The problem is that Scarlet Nexus just doesn’t give its plot developments and cast enough time to breathe. In a typical sci-fi action-adventure show of its ilk, I would expect a few episodes of generic monster-stomping to get acquainted with the team. The monster-of-the-week formula is a mainstay in the genre for a reason: it’s effective at building up the cast, setting them against different challenges, slowly drip-feeding their backgrounds into the mix, and getting a feel for the team before the plot really kicks into high gear.
Unfortunately this… does not happen. The show basically drops the Other-hunting premise within about three episodes and goes full bore into secret conspiracies, betrayals, and shocking revelations. While I can understand the desire to want to get to the “meat” of the plot so to speak, there’s a distinct lack of impact to a lot of these reveals. Since the show barely gives the audience any time to get a feel for the world before breaking its norms, there is barely any weight to these sudden shifts in the status quo. “Everything you’ve ever known is a lie” doesn’t hit the same when I’ve only known about something for fifteen minutes. It’s clear that there was a lot of material to condense into a very small number of episodes, and that most of the build-up was left in the cutting room floor..
Similarly, character developments struggle to have much impact outside of Yuito and Kasane. While it’s easy enough to tell the side characters apart visually, none have much personality beyond “that one has glasses” and “that is the one with the crossbow” because there are simply too many of them for the show to juggle. Again, I’m sure there are lots of side conversations and missions in the game for players to build up affinity and get a better sense of understanding for who they are, but in this condensed format they mostly end up feeling like filler and it’s hard to derive much meaning out of their actions.
The Others are probably the biggest casualty of the show’s pacing. They certainly look menacing, with a great eldritch weirdness to their designs. But many of them end up reused throughout the series, and so little time is spent actually fighting them that they end up feeling like more of an afterthought. Again, with maybe another cour or even six more episodes of monster-mashing they could have come across as a more credible threat, but by the halfway point of the show it was clear that they only served one purpose: giving cast members a way to enter a scene dramatically by killing them.
The show’s production value and direction are both good but not great. The show toys with a bit of CG mixed with traditional animation, and surprisingly that meshes well. But merely having competent animation for 26 episodes without any real wow factor or particularly gorgeous action sequences is a bit dull, truth be told. I can’t fault it, but there is no single sequence or scene that I felt was enhanced by the adaptation.

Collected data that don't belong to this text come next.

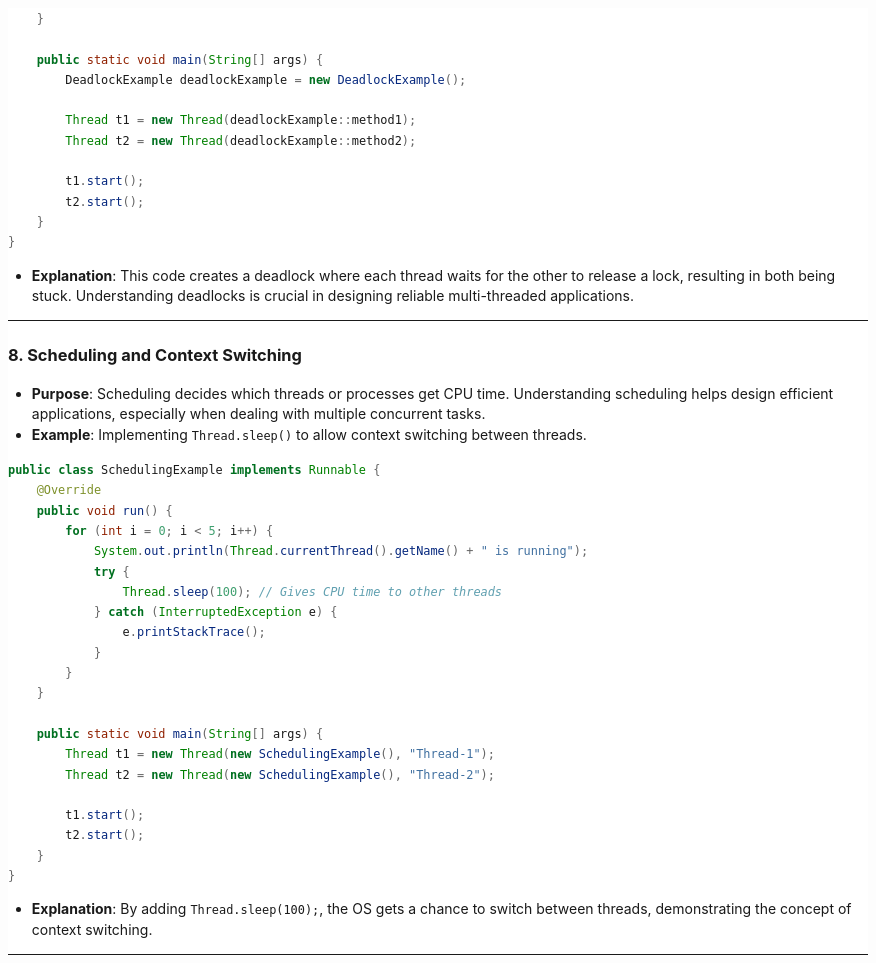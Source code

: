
 ```java
    }

    public static void main(String[] args) {
        DeadlockExample deadlockExample = new DeadlockExample();

        Thread t1 = new Thread(deadlockExample::method1);
        Thread t2 = new Thread(deadlockExample::method2);

        t1.start();
        t2.start();
    }
}
```

   - **Explanation**: This code creates a deadlock where each thread waits for the other to release a lock, resulting in both being stuck. Understanding deadlocks is crucial in designing reliable multi-threaded applications.

---

### 8. **Scheduling and Context Switching**
   - **Purpose**: Scheduling decides which threads or processes get CPU time. Understanding scheduling helps design efficient applications, especially when dealing with multiple concurrent tasks.
   - **Example**: Implementing `Thread.sleep()` to allow context switching between threads.

```java
public class SchedulingExample implements Runnable {
    @Override
    public void run() {
        for (int i = 0; i < 5; i++) {
            System.out.println(Thread.currentThread().getName() + " is running");
            try {
                Thread.sleep(100); // Gives CPU time to other threads
            } catch (InterruptedException e) {
                e.printStackTrace();
            }
        }
    }

    public static void main(String[] args) {
        Thread t1 = new Thread(new SchedulingExample(), "Thread-1");
        Thread t2 = new Thread(new SchedulingExample(), "Thread-2");

        t1.start();
        t2.start();
    }
}
```

   - **Explanation**: By adding `Thread.sleep(100);`, the OS gets a chance to switch between threads, demonstrating the concept of context switching.

---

Even the weekly offerings of many action-adventure anime these days have brief moments of dynamic animation that try to wow the audience, but Scarlet Nexus is content to be just okay.

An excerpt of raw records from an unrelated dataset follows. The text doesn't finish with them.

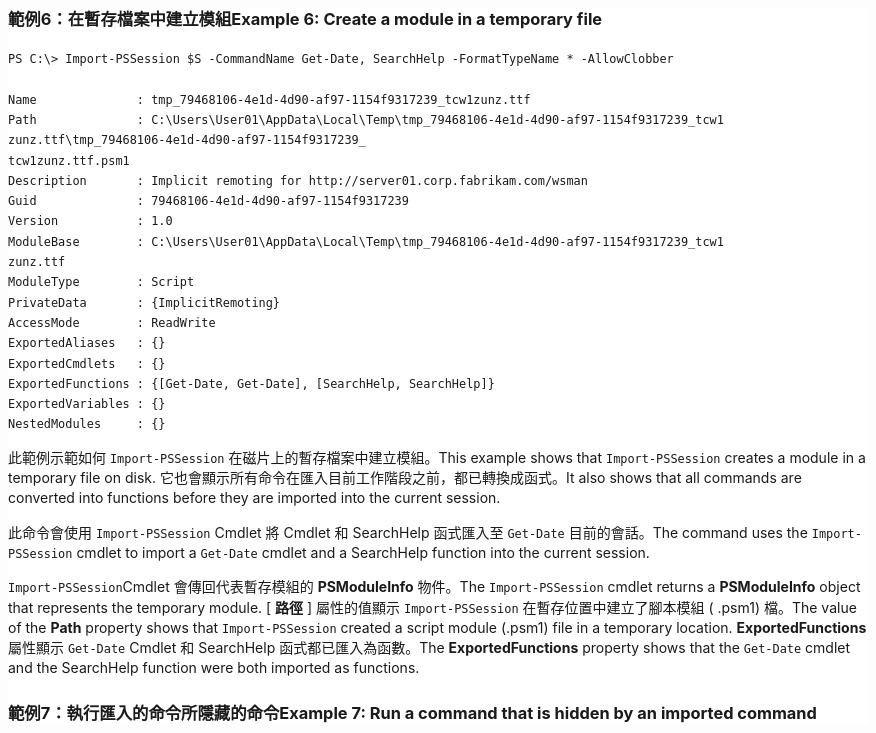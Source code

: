 ### <span data-ttu-id="74f85-162">範例6：在暫存檔案中建立模組</span><span class="sxs-lookup"><span data-stu-id="74f85-162">Example 6: Create a module in a temporary file</span></span>

```
PS C:\> Import-PSSession $S -CommandName Get-Date, SearchHelp -FormatTypeName * -AllowClobber

Name              : tmp_79468106-4e1d-4d90-af97-1154f9317239_tcw1zunz.ttf
Path              : C:\Users\User01\AppData\Local\Temp\tmp_79468106-4e1d-4d90-af97-1154f9317239_tcw1
zunz.ttf\tmp_79468106-4e1d-4d90-af97-1154f9317239_
tcw1zunz.ttf.psm1
Description       : Implicit remoting for http://server01.corp.fabrikam.com/wsman
Guid              : 79468106-4e1d-4d90-af97-1154f9317239
Version           : 1.0
ModuleBase        : C:\Users\User01\AppData\Local\Temp\tmp_79468106-4e1d-4d90-af97-1154f9317239_tcw1
zunz.ttf
ModuleType        : Script
PrivateData       : {ImplicitRemoting}
AccessMode        : ReadWrite
ExportedAliases   : {}
ExportedCmdlets   : {}
ExportedFunctions : {[Get-Date, Get-Date], [SearchHelp, SearchHelp]}
ExportedVariables : {}
NestedModules     : {}
```

<span data-ttu-id="74f85-163">此範例示範如何 `Import-PSSession` 在磁片上的暫存檔案中建立模組。</span><span class="sxs-lookup"><span data-stu-id="74f85-163">This example shows that `Import-PSSession` creates a module in a temporary file on disk.</span></span> <span data-ttu-id="74f85-164">它也會顯示所有命令在匯入目前工作階段之前，都已轉換成函式。</span><span class="sxs-lookup"><span data-stu-id="74f85-164">It also shows that all commands are converted into functions before they are imported into the current session.</span></span>

<span data-ttu-id="74f85-165">此命令會使用 `Import-PSSession` Cmdlet 將 Cmdlet 和 SearchHelp 函式匯入至 `Get-Date` 目前的會話。</span><span class="sxs-lookup"><span data-stu-id="74f85-165">The command uses the `Import-PSSession` cmdlet to import a `Get-Date` cmdlet and a SearchHelp function into the current session.</span></span>

<span data-ttu-id="74f85-166">`Import-PSSession`Cmdlet 會傳回代表暫存模組的 **PSModuleInfo** 物件。</span><span class="sxs-lookup"><span data-stu-id="74f85-166">The `Import-PSSession` cmdlet returns a **PSModuleInfo** object that represents the temporary module.</span></span> <span data-ttu-id="74f85-167">[ **路徑** ] 屬性的值顯示 `Import-PSSession` 在暫存位置中建立了腳本模組 ( .psm1) 檔。</span><span class="sxs-lookup"><span data-stu-id="74f85-167">The value of the **Path** property shows that `Import-PSSession` created a script module (.psm1) file in a temporary location.</span></span> <span data-ttu-id="74f85-168">**ExportedFunctions** 屬性顯示 `Get-Date` Cmdlet 和 SearchHelp 函式都已匯入為函數。</span><span class="sxs-lookup"><span data-stu-id="74f85-168">The **ExportedFunctions** property shows that the `Get-Date` cmdlet and the SearchHelp function were both imported as functions.</span></span>

### <span data-ttu-id="74f85-169">範例7：執行匯入的命令所隱藏的命令</span><span class="sxs-lookup"><span data-stu-id="74f85-169">Example 7: Run a command that is hidden by an imported command</span></span>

And maybe that’s Scarlet Nexus‘ greatest sin: It is merely okay. It has fine character and monster designs, an interesting plot structure, and a few neat ideas. But the condensed nature of the adaptation leaves its story feeling weightless, and without any standout visual displays to speak of, Scarlet Nexus ultimately ends up being a merely serviceable work in a densely crowded genre. In an era where hundreds of shows are vying for your attention, it’s hard to recommend it to anyone other than die-hard fans of the games or folks who want to see an average-to-good video game anime adaptation.